Vanhorne asked a judge to deny the request for sanctions and close the case.

Leon County Circuit Judge Terry Lewis is slated to handle the case, but a hearing date had not been scheduled Monday afternoon.

Burnaman's motion outlined nine violations of the agreement. But Vanhorne contested those claims.

He said Burnaman's allegation that presentations from government agencies at the meeting violated the mediation agreement is "vague and ambiguous."

According to Vanhorne, Burnaman's claims that all the agencies present at the private meetings did not participate in the public meetings - and that some agencies sent different representatives to the public meetings - are moot.

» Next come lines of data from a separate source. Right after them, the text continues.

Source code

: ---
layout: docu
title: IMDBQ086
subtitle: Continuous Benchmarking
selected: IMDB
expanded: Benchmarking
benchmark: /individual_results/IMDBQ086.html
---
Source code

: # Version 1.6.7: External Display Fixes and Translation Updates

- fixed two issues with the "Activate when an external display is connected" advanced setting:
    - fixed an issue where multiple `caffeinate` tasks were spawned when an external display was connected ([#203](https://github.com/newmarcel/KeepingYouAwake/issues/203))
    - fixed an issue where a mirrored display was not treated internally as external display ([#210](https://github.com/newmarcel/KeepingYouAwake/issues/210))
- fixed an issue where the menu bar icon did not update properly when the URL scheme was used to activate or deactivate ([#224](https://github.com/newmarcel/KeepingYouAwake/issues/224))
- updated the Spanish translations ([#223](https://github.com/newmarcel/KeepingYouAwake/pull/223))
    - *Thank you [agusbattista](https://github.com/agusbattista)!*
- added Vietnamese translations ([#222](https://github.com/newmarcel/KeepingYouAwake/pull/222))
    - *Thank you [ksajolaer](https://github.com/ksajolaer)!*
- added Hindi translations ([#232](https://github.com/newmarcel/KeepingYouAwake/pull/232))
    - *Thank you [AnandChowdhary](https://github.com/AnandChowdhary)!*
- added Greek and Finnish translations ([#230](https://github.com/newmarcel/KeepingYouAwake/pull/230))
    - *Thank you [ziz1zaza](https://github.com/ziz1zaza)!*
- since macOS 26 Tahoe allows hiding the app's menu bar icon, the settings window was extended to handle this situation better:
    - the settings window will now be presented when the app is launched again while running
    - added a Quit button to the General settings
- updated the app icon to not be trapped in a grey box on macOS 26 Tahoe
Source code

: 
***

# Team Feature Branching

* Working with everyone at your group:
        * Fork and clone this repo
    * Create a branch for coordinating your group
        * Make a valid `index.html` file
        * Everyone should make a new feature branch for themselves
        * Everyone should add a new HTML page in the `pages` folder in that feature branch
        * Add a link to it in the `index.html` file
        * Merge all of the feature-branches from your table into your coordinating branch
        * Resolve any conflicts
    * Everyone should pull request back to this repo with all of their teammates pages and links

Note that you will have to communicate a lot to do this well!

The DOT, he wrote, "has no authority to order those agencies nor the agencies' employees to carry out any particular task or assignment."

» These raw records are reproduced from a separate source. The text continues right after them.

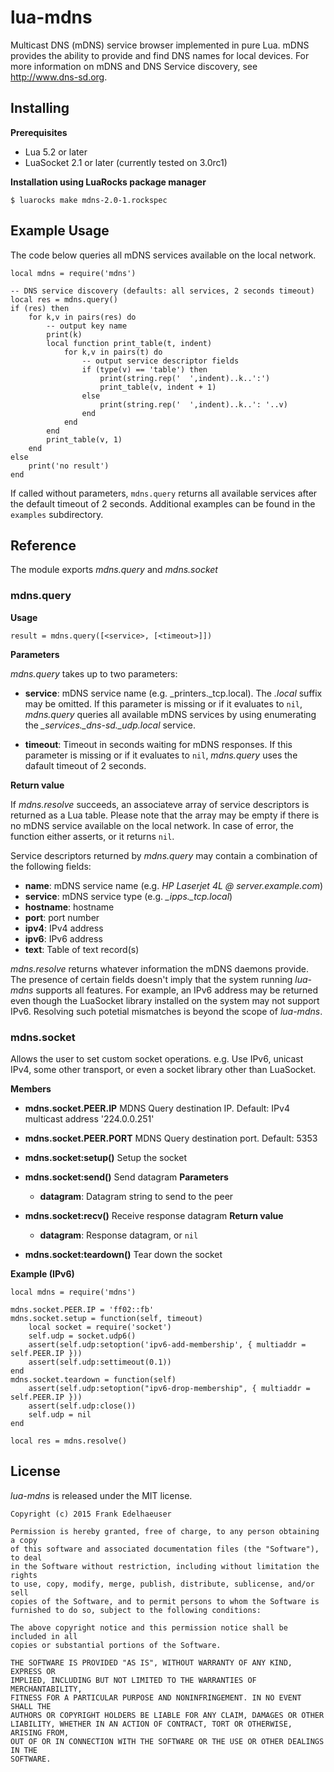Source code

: # lua-mdns

Multicast DNS (mDNS) service browser implemented in pure Lua. mDNS provides the ability to provide and find DNS names for local devices. For more information on mDNS and DNS Service discovery, see <http://www.dns-sd.org>.


## Installing

**Prerequisites**

* Lua 5.2 or later
* LuaSocket 2.1 or later (currently tested on 3.0rc1)

**Installation using LuaRocks package manager**

    $ luarocks make mdns-2.0-1.rockspec


## Example Usage

The code below queries all mDNS services available on the local network.

    local mdns = require('mdns')

    -- DNS service discovery (defaults: all services, 2 seconds timeout)
    local res = mdns.query()
    if (res) then
        for k,v in pairs(res) do
            -- output key name
            print(k)
            local function print_table(t, indent)
                for k,v in pairs(t) do
                    -- output service descriptor fields
                    if (type(v) == 'table') then
                        print(string.rep('  ',indent)..k..':')
                        print_table(v, indent + 1)
                    else
                        print(string.rep('  ',indent)..k..': '..v)
                    end
                end
            end
            print_table(v, 1)
        end
    else
        print('no result')
    end

If called without parameters, `mdns.query` returns all available services after the default timeout of 2 seconds. Additional examples can be found in the `examples` subdirectory.


## Reference

The module exports _mdns.query_ and _mdns.socket_


### mdns.query

**Usage**

    result = mdns.query([<service>, [<timeout>]])


**Parameters**

_mdns.query_ takes up to two parameters:

* **service**: mDNS service name (e.g. \_printers.\_tcp.local). The _.local_ suffix may be omitted. If this parameter is missing or if it evaluates to `nil`, _mdns.query_ queries all available mDNS services by using enumerating the *\_services.\_dns-sd.\_udp.local* service.

* **timeout**: Timeout in seconds waiting for mDNS responses. If this parameter is missing or if it evaluates to `nil`, _mdns.query_ uses the dafault timeout of 2 seconds.


**Return value**

If _mdns\.resolve_ succeeds, an associateve array of service descriptors is returned as a Lua table. Please note that the array may be empty if there is no mDNS service available on the local network. In case of error, the function either asserts, or it returns `nil`.

Service descriptors returned by _mdns.query_ may contain a combination of the following fields:

* **name**: mDNS service name (e.g. _HP Laserjet 4L @ server.example.com_)
* **service**: mDNS service type (e.g. _\_ipps.\_tcp.local_)
* **hostname**: hostname
* **port**: port number
* **ipv4**: IPv4 address
* **ipv6**: IPv6 address
* **text**: Table of text record(s)

_mdns\.resolve_ returns whatever information the mDNS daemons provide. The presence of certain fields doesn't imply that the system running _lua-mdns_ supports all features. For example, an IPv6 address may be returned even though the LuaSocket library installed on the system may not support IPv6. Resolving such potetial mismatches is beyond the scope of _lua-mdns_.

### mdns.socket

Allows the user to set custom socket operations.
e.g. Use IPv6, unicast IPv4, some other transport, or even a socket library other than LuaSocket.

**Members**

* **mdns.socket.PEER.IP**
    MDNS Query destination IP.
    Default: IPv4 multicast address '224.0.0.251'

* **mdns.socket.PEER.PORT**
    MDNS Query destination port.
    Default: 5353

* **mdns.socket:setup()**
    Setup the socket

* **mdns.socket:send()**
    Send datagram
    **Parameters**
    * **datagram**: Datagram string to send to the peer

* **mdns.socket:recv()**
    Receive response datagram
    **Return value**
    * **datagram**: Response datagram, or `nil`

* **mdns.socket:teardown()**
    Tear down the socket

**Example (IPv6)**

    local mdns = require('mdns')

    mdns.socket.PEER.IP = 'ff02::fb'
    mdns.socket.setup = function(self, timeout)
        local socket = require('socket')
        self.udp = socket.udp6()
        assert(self.udp:setoption('ipv6-add-membership', { multiaddr = self.PEER.IP }))
        assert(self.udp:settimeout(0.1))
    end
    mdns.socket.teardown = function(self)
        assert(self.udp:setoption("ipv6-drop-membership", { multiaddr = self.PEER.IP }))
        assert(self.udp:close())
        self.udp = nil
    end

    local res = mdns.resolve()


## License

_lua-mdns_ is released under the MIT license.


    Copyright (c) 2015 Frank Edelhaeuser

    Permission is hereby granted, free of charge, to any person obtaining a copy
    of this software and associated documentation files (the "Software"), to deal
    in the Software without restriction, including without limitation the rights
    to use, copy, modify, merge, publish, distribute, sublicense, and/or sell
    copies of the Software, and to permit persons to whom the Software is
    furnished to do so, subject to the following conditions:

    The above copyright notice and this permission notice shall be included in all
    copies or substantial portions of the Software.

    THE SOFTWARE IS PROVIDED "AS IS", WITHOUT WARRANTY OF ANY KIND, EXPRESS OR
    IMPLIED, INCLUDING BUT NOT LIMITED TO THE WARRANTIES OF MERCHANTABILITY,
    FITNESS FOR A PARTICULAR PURPOSE AND NONINFRINGEMENT. IN NO EVENT SHALL THE
    AUTHORS OR COPYRIGHT HOLDERS BE LIABLE FOR ANY CLAIM, DAMAGES OR OTHER
    LIABILITY, WHETHER IN AN ACTION OF CONTRACT, TORT OR OTHERWISE, ARISING FROM,
    OUT OF OR IN CONNECTION WITH THE SOFTWARE OR THE USE OR OTHER DEALINGS IN THE
    SOFTWARE.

In January 2002, transportation officials said the possible extension of the parkway from U.S. 98 through Citrus County and ending at U.S. 19 near Red Level would cost $200-million. Since then, the project's price tag has increased.

The Florida Turnpike Enterprise's tentative five-year plan, presented in Brooksville last week, included more than $163-million earmarked for the project. That number included funding for engineering and acquiring right of way, but not for construction. Earmarking the money is not an indication that the state intends to extend the road. The state still hasn't decided whether it will build.

In 2003, a group of several local, state and government agencies - known as the Environmental Resource and Regulatory Agency Group - began meeting in private to discuss the possible extension.

Bierly and Roscow sued the DOT to open the meetings, and a judge sided with them in August 2004. The plaintiffs and the state entered into mediation and agreed to hold two "curative" meetings held on June 28 and Aug. 29.

"We acted in good faith and so did the agencies who were participating," Vanhorne said Monday.

Roscow said the lawsuit over the Sunshine Law violation was only the first step in his opposition to the toll road extension.

"However this is decided, the next case is coming right up, and it will be a lot worse," he said.